Ana Padeiro1*, Margarida C. Santos1, João Canário1
1CQE, Instituto Superior Técnico, Universidade de Lisboa, Av. Rovisco Pais, 1049-001 Lisboa, Portugal
Abstract
The Fildes Bay, located on Fildes Peninsula, King George Island, is characterized by its
high biodiversity, but also by the high density of scientific stations, becoming one of the
most contaminated areas of Antarctica. In order to assess the contamination and
distribution of several trace elements (Cr, Ni, Cu, Zn, As, Pb, Cd and Hg) in Fildes Bay,
soil samples were collected, The results obtained in this study point to the existence of
several contaminated hotspots mainly related to high levels of Cu, Zn, Pb, Cd, Cr and Ni.

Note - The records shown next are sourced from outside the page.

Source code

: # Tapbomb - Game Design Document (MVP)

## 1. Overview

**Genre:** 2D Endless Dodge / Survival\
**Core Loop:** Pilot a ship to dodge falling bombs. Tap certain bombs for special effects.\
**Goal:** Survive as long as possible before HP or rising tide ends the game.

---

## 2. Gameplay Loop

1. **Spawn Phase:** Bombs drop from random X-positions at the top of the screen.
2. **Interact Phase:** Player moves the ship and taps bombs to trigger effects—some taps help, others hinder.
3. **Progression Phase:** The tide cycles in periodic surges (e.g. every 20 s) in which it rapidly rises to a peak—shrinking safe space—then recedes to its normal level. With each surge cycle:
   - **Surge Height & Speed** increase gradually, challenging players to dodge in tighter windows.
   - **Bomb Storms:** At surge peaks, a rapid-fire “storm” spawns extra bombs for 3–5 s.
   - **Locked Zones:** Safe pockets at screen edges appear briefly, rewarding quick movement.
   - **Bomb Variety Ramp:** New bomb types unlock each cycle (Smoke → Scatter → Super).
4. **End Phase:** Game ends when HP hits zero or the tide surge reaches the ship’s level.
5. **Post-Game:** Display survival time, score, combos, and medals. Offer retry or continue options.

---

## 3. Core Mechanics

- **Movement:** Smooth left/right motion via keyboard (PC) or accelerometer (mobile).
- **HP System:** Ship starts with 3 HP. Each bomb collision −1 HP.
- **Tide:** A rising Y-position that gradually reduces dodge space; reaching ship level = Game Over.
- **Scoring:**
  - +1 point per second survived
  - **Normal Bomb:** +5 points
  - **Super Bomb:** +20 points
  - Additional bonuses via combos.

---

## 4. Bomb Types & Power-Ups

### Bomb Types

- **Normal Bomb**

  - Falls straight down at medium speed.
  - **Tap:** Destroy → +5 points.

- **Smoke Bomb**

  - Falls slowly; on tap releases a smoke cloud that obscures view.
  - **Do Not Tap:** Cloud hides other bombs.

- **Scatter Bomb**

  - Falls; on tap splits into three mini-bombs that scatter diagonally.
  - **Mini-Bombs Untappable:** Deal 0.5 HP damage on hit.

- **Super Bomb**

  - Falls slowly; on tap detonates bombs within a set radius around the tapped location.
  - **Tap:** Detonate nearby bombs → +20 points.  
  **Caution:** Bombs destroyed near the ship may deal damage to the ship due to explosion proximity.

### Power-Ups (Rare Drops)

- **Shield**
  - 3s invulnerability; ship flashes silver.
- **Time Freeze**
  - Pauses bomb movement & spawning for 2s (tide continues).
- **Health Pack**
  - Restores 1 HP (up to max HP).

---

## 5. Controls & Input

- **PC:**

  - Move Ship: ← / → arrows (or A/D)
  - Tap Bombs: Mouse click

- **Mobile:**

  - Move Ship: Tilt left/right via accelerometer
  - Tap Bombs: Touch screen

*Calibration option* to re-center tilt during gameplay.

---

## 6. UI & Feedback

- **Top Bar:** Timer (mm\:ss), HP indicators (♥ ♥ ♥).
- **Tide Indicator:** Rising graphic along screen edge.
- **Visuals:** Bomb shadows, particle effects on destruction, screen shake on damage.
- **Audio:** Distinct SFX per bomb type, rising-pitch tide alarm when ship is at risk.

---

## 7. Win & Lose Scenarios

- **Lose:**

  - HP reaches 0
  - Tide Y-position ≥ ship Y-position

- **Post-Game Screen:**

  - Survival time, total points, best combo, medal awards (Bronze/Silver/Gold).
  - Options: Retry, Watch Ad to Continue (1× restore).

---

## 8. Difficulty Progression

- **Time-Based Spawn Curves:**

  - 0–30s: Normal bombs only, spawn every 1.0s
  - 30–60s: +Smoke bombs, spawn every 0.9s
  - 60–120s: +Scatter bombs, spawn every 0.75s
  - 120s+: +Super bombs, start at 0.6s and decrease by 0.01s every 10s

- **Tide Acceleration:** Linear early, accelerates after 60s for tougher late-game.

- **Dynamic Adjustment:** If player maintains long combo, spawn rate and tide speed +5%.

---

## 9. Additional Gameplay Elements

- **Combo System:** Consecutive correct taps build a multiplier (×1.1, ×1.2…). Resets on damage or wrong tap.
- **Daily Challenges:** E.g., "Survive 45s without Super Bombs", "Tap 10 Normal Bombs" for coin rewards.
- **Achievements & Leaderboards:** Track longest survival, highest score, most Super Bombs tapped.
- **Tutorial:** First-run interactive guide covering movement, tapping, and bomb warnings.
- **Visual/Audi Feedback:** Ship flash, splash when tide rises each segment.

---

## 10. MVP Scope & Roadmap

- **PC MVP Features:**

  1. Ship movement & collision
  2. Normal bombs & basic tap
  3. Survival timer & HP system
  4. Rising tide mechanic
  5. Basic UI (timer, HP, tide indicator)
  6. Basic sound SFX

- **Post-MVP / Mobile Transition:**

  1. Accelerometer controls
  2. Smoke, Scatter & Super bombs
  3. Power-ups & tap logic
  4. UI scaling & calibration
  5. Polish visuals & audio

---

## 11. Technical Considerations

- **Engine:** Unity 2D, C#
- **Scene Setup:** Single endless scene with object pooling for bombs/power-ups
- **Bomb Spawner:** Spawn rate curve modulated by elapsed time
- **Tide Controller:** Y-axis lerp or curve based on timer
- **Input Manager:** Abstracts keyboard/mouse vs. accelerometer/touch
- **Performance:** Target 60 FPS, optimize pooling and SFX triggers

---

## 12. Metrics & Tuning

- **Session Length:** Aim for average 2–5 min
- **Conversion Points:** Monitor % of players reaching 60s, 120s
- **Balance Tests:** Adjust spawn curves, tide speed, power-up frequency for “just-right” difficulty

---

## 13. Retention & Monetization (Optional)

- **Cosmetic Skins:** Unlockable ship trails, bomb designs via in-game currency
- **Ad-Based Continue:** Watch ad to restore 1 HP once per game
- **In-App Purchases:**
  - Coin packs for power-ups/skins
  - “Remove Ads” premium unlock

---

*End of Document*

The comparison of the contaminant distribution pattern with previous works allows
identifying the anthropogenic sources as well as proposing several remediation
strategies.
Keywords: Trace elements, contamination, human impacts, remediation, Fildes Bay, Antarctica
Introduction
In recent decades there has been an
increasing expansion, in intensity and
diversity, of human activities in Antarctica,
especially in its peninsula and surrounding
islands, which has caused serious pollution
problems, mainly near the scientific stations
(Bargagli, 2008). These problems have led
to the implementation of an environmental
protocol, the Madrid Protocol, which
designates Antarctica as a “natural reserve,
devoted to peace and science” (Art.
2). Article 3 of the Environment Protocol
sets four basic principles applicable to
human activities in Antarctica to avoid or
limit negative impacts on the environment
and ecosystems and Article 7 prohibits all
activities relating to Antarctic mineral
resources, except for scientific research
(Secretariat of the Antarctic Treaty, 2011).
Humans have occupied the Fildes Bay area
for over fifty years and in the past ten years
the average number of people living and
working in stations increased about 26%
during the summer (251 to 316) and 33% in
winter (95 to 126). It is possible to assume
that this growth in the number of occupants
of the stations will lead to a potential
increase risk for the environment (Peter, et
al., 2013). Recent studies reveal that in
some areas, near the scientific stations, the
concentrations of several trace elements
are increasing, affecting the surrounding
ecosystem (Artaxo & Rabello, 1992; Negri,
2006; Santos, et al., 2005). Bargagli (2005)
and Peter et al. (2008) state that the Fildes
region is directly influenced – although with
limits – by the current management of
waste stations, oil handling, ships and
tourism yachts in KGI and also by airborne
contaminants from South America.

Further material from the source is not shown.